Les opérations de croissance externe sont de véritables opportunités de développement pour les PME – à condition de bien maîtriser les risques qui entourent ces opérations ! En effet, les facteurs clés de succès des opérations de croissance externe sont souvent mal perçus par les dirigeants de PME. A la différence des grands groupes, ils ne peuvent se permettre de mobiliser autant de ressources et de compétences en interne sans risquer de perturber l’activité de leur entreprise.

C’est la raison pour laquelle un chef d’entreprise doit clairement définir les objectifs qui motivent son projet d’acquisition d’entreprise.
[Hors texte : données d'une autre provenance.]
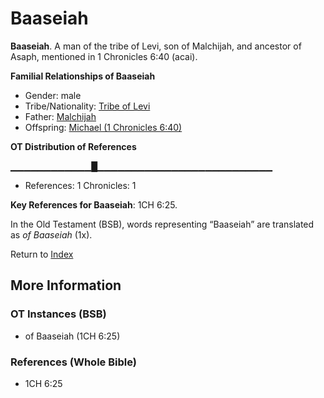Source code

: # Baaseiah
**Baaseiah**. 
A man of the tribe of Levi, son of Malchijah, and ancestor of Asaph, mentioned in 1 Chronicles 6:40 (acai). 




**Familial Relationships of Baaseiah**


* Gender: male
* Tribe/Nationality: [Tribe of Levi](../../../groups/md/acai/Levi.md)
* Father: [Malchijah](Malchijah.md)
* Offspring: [Michael (1 Chronicles 6:40)](Michael.4.md)


**OT Distribution of References**

▁▁▁▁▁▁▁▁▁▁▁▁█▁▁▁▁▁▁▁▁▁▁▁▁▁▁▁▁▁▁▁▁▁▁▁▁▁▁
* References: 1 Chronicles: 1



**Key References for Baaseiah**: 
1CH 6:25. 


In the Old Testament (BSB), words representing “Baaseiah” are translated as 
*of Baaseiah* (1x). 




Return to [Index](00-Index.md)

## More Information

### OT Instances (BSB)

* of Baaseiah (1CH 6:25)



### References (Whole Bible)

* 1CH 6:25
En entamant ce processus, le dirigeant peut chercher à acquérir des compétences, une technologie ou encore à conquérir de nouvelles parts de marché. L’implantation sur une zone géographique peut également répondre à un objectif d’acquisition d’entreprise.

Définir les facteurs clés de succès

La croissance externe représente pour les chefs d’entreprise, non seulement un outil d’augmentation du capital de leur société mais également le moyen d’augmenter leur marge en diminuant la part de leurs coûts de structure.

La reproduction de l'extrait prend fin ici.